Christianity acknowledged supreme

In the Introduction to his Analogy of Religion, Bishop Butler says: “It has come to pass--I know not how--that Christianity is discovered to be victorious.” Why, that was nearly two hundred years ago! I wonder how many books have been written against the Bible since then, and handed up, one after the other, to the cobwebs of the upper shelves in the library, while the old Book still lies before us, saying with a conscious sense of superiority to all the other books--

“Books may come and books may go,

But I go on for ever.”

A reformer’s temporary successes

“There was a time, towards the close of the fifteenth century, when the devoted monk and martyr, Savonarola, seemed to have set up the kingdom of Christ in his beloved city of Florence.
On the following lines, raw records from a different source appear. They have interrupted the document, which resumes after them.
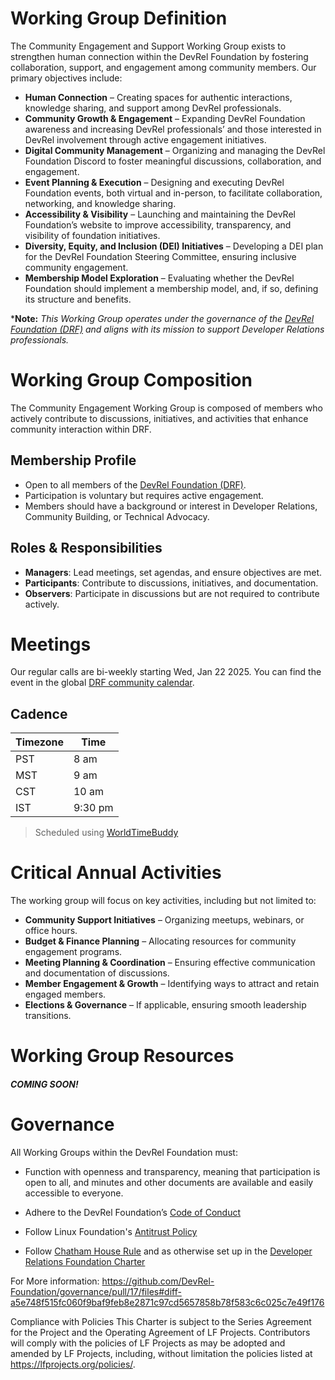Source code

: # Working Group Definition

The Community Engagement and Support Working Group exists to strengthen human connection within the DevRel Foundation by fostering collaboration, support, and engagement among community members. Our primary objectives include:
* **Human Connection** – Creating spaces for authentic interactions, knowledge sharing, and support among DevRel professionals.
* **Community Growth & Engagement** – Expanding DevRel Foundation awareness and increasing DevRel professionals’ and those interested in DevRel involvement through active engagement initiatives.
* **Digital Community Management** – Organizing and managing the DevRel Foundation Discord to foster meaningful discussions, collaboration, and engagement.
* **Event Planning & Execution** – Designing and executing DevRel Foundation events, both virtual and in-person, to facilitate collaboration, networking, and knowledge sharing.
* **Accessibility & Visibility** – Launching and maintaining the DevRel Foundation’s website to improve accessibility, transparency, and visibility of foundation initiatives.
* **Diversity, Equity, and Inclusion (DEI) Initiatives** – Developing a DEI plan for the DevRel Foundation Steering Committee, ensuring inclusive community engagement.
* **Membership Model Exploration** – Evaluating whether the DevRel Foundation should implement a membership model, and, if so, defining its structure and benefits.

***Note:** _This Working Group operates under the governance of the [DevRel Foundation (DRF)](https://github.com/DevRel-Foundation) and aligns with its mission to support Developer Relations professionals._


# Working Group Composition

The Community Engagement Working Group is composed of members who actively contribute to discussions, initiatives, and activities that enhance community interaction within DRF.

## Membership Profile
* Open to all members of the [DevRel Foundation (DRF)](https://github.com/DevRel-Foundation).
* Participation is voluntary but requires active engagement.
* Members should have a background or interest in Developer Relations, Community Building, or Technical Advocacy.

## Roles & Responsibilities
* **Managers**: Lead meetings, set agendas, and ensure objectives are met.
* **Participants**: Contribute to discussions, initiatives, and documentation.
* **Observers**: Participate in discussions but are not required to contribute actively.


# Meetings

Our regular calls are bi-weekly starting Wed, Jan 22 2025. You can find the event in the global [DRF community calendar](https://lists.dev-rel.org/g/community/calendar).

## Cadence
| Timezone | Time |
| -------- | ---- |
| PST | 8 am |
| MST | 9 am |
| CST | 10 am |
| IST | 9:30 pm |

> Scheduled using [WorldTimeBuddy](https://www.worldtimebuddy.com)

# Critical Annual Activities 

The working group will focus on key activities, including but not limited to:
* **Community Support Initiatives** – Organizing meetups, webinars, or office hours.
* **Budget & Finance Planning** – Allocating resources for community engagement programs.
* **Meeting Planning & Coordination** – Ensuring effective communication and documentation of discussions.
* **Member Engagement & Growth** – Identifying ways to attract and retain engaged members.
* **Elections & Governance** – If applicable, ensuring smooth leadership transitions.


# Working Group Resources

#### _COMING SOON!_


# Governance

All Working Groups within the DevRel Foundation must:

- Function with openness and transparency, meaning that participation is open to all, and minutes and other documents are available and easily accessible to everyone.

- Adhere to the DevRel Foundation’s [Code of Conduct](https://github.com/DevRel-Foundation/governance/blob/main/code_of_conduct.md)

- Follow Linux Foundation's [Antitrust Policy](https://www.linuxfoundation.org/legal/antitrust-policy)

- Follow [Chatham House Rule](https://www.chathamhouse.org/about-us/chatham-house-rule) and as otherwise set up in the [Developer Relations Foundation Charter](https://github.com/DevRel-Foundation/governance/blob/main/Technical_Charter_v1.0.adoc)

For More information: <https://github.com/DevRel-Foundation/governance/pull/17/files#diff-a5e748f515fc060f9baf9feb8e2871c97cd5657858b78f583c6c025c7e49f176>

Compliance with Policies This Charter is subject to the Series Agreement for the Project and the Operating Agreement of LF Projects. Contributors will comply with the policies of LF Projects as may be adopted and amended by LF Projects, including, without limitation the policies listed at <https://lfprojects.org/policies/>.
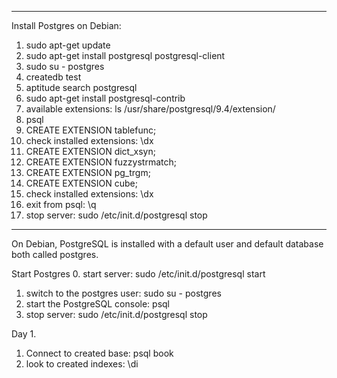 ---------------------
Install Postgres on Debian:
1. sudo apt-get update
2. sudo apt-get install postgresql postgresql-client
3. sudo su - postgres
4. createdb test
5. aptitude search postgresql
6. sudo apt-get install postgresql-contrib
7. available extensions: ls /usr/share/postgresql/9.4/extension/
8. psql
9. CREATE EXTENSION tablefunc;
10. check installed extensions: \dx
11. CREATE EXTENSION dict_xsyn;
12. CREATE EXTENSION fuzzystrmatch;
13. CREATE EXTENSION pg_trgm;
14. CREATE EXTENSION cube;
15. check installed extensions: \dx
16. exit from psql: \q
17. stop server: sudo /etc/init.d/postgresql stop

---------------------------------------------

On Debian, PostgreSQL is installed with a default user and default database both called postgres.

Start Postgres
0. start server: sudo /etc/init.d/postgresql start
1. switch to the postgres user: sudo su - postgres 
2. start the PostgreSQL console: psql
3. stop server: sudo /etc/init.d/postgresql stop

Day 1.

1. Connect to created base: psql book
2. look to created indexes: \di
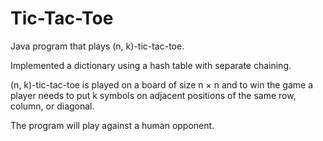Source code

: Tic-Tac-Toe
=================

Java program that plays (n, k)-tic-tac-toe. 

Implemented a dictionary using a hash table with separate chaining.

(n, k)-tic-tac-toe is played on a board of size n × n and to win the game a player needs to put k symbols on adjacent positions of the same row, column, or diagonal. 

The program will play against a human opponent.

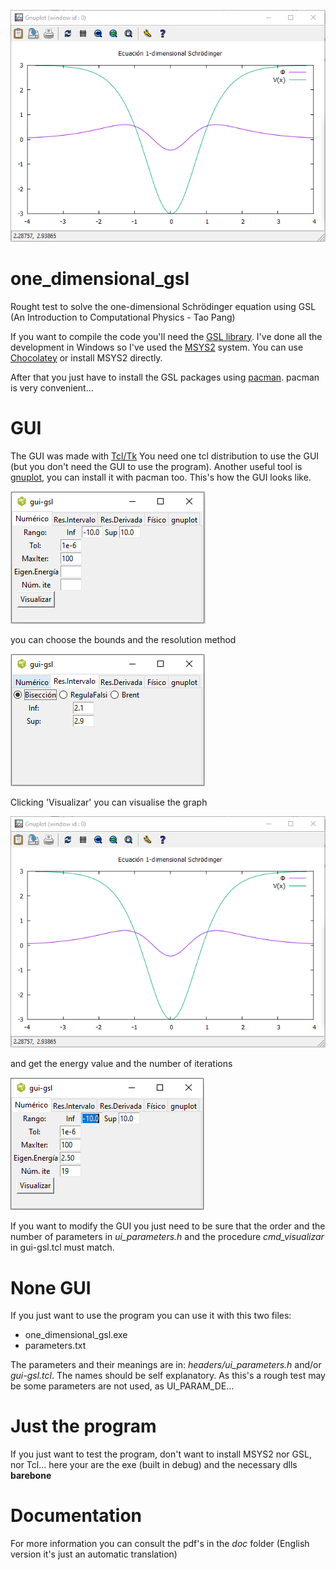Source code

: <p align="center">
  <img src="/img/one-dimensional-gui-4.PNG">
</p>

# one_dimensional_gsl
Rought test to solve the one-dimensional Schrödinger equation using GSL (An Introduction to Computational Physics - Tao Pang)

If you want to compile the code you'll need the [GSL library](https://www.gnu.org/software/gsl/). I've done all the development in Windows so I've used the [MSYS2](https://www.msys2.org/) system. You can use [Chocolatey](https://chocolatey.org/) or install MSYS2 directly.

After that you just have to install the GSL packages using [pacman](https://archlinux.org/pacman/pacman.8.html). pacman is very convenient...

# GUI
The GUI was made with [Tcl/Tk](https://www.tcl.tk/) You need one tcl distribution to use the GUI (but you don't need the GUI to use the program). Another useful tool is [gnuplot](http://www.gnuplot.info/), you can install it with pacman too.
This's how the GUI looks like.

![one dimensional Schrödinger](/img/one-dimensional-gui-1.PNG)

you can choose the bounds and the resolution method

![one dimensional Schrödinger bounds](/img/one-dimensional-gui-2.PNG)

Clicking 'Visualizar' you can visualise the graph

![one dimensional Schrödinger bounds](/img/one-dimensional-gui-4.PNG)

and get the energy value and the number of iterations

![one dimensional Schrödinger bounds](/img/one-dimensional-gui-3.PNG)

If you want to modify the GUI you just need to be sure that the order and the number of parameters in *ui_parameters.h* and the procedure *cmd_visualizar* in gui-gsl.tcl must match. 

# None GUI
If you just want to use the program you can use it with this two files:

- one_dimensional_gsl.exe
- parameters.txt

The parameters and their meanings are in: *headers/ui_parameters.h* and/or *gui-gsl.tcl*. The names should be self explanatory. As this's a rough test may be some parameters are not used, as UI_PARAM_DE...

# Just the program
If you just want to test the program, don't want to install MSYS2 nor GSL, nor Tcl... here your are the exe (built in debug) and the necessary dlls **barebone**

# Documentation
For  more information you can consult the pdf's in the *doc* folder (English version it's just an automatic translation)
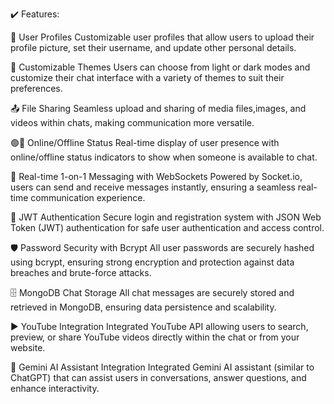 ✔️ Features:

🌟 User Profiles
Customizable user profiles that allow users to upload their profile picture, set their username, and update other personal details.

🎨 Customizable Themes
Users can choose from light or dark modes and customize their chat interface with a variety of themes to suit their preferences.

📤 File Sharing
Seamless upload and sharing of media files,images, and videos within chats, making communication more versatile.

🟢🔴 Online/Offline Status
Real-time display of user presence with online/offline status indicators to show when someone is available to chat.

🔁 Real-time 1-on-1 Messaging with WebSockets
Powered by Socket.io, users can send and receive messages instantly, ensuring a seamless real-time communication experience.

🔐 JWT Authentication
Secure login and registration system with JSON Web Token (JWT) authentication for safe user authentication and access control.

🛡️ Password Security with Bcrypt
All user passwords are securely hashed using bcrypt, ensuring strong encryption and protection against data breaches and brute-force attacks.

🗄️ MongoDB Chat Storage
All chat messages are securely stored and retrieved in MongoDB, ensuring data persistence and scalability.

▶️ YouTube Integration
Integrated YouTube API allowing users to search, preview, or share YouTube videos directly within the chat or from your website.

🤖 Gemini AI Assistant Integration
Integrated Gemini AI assistant (similar to ChatGPT) that can assist users in conversations, answer questions, and enhance interactivity.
How he remodelled the Republican government; how he tamed the mischievous boys of the city; how at his bidding the people kindled in the great Piazza, during the Carnival of 1496, the strange Bonfire of Vanities; how the watchword of Florence became, ‘Viva Gesu Cristo, nostro Re’--Long live Jesus Christ, our King: there are few histories like it. It was an Italian theocracy. It was a day of heaven on the earth. ‘So much joy was there in all hearts,’ one of the chroniclers tells us, ‘that the glory of Paradise seemed to have descended to this lower world.’ The pity is that the Golden Age of Florence was so transient and brief-lived.” (Sunday School Teacher.)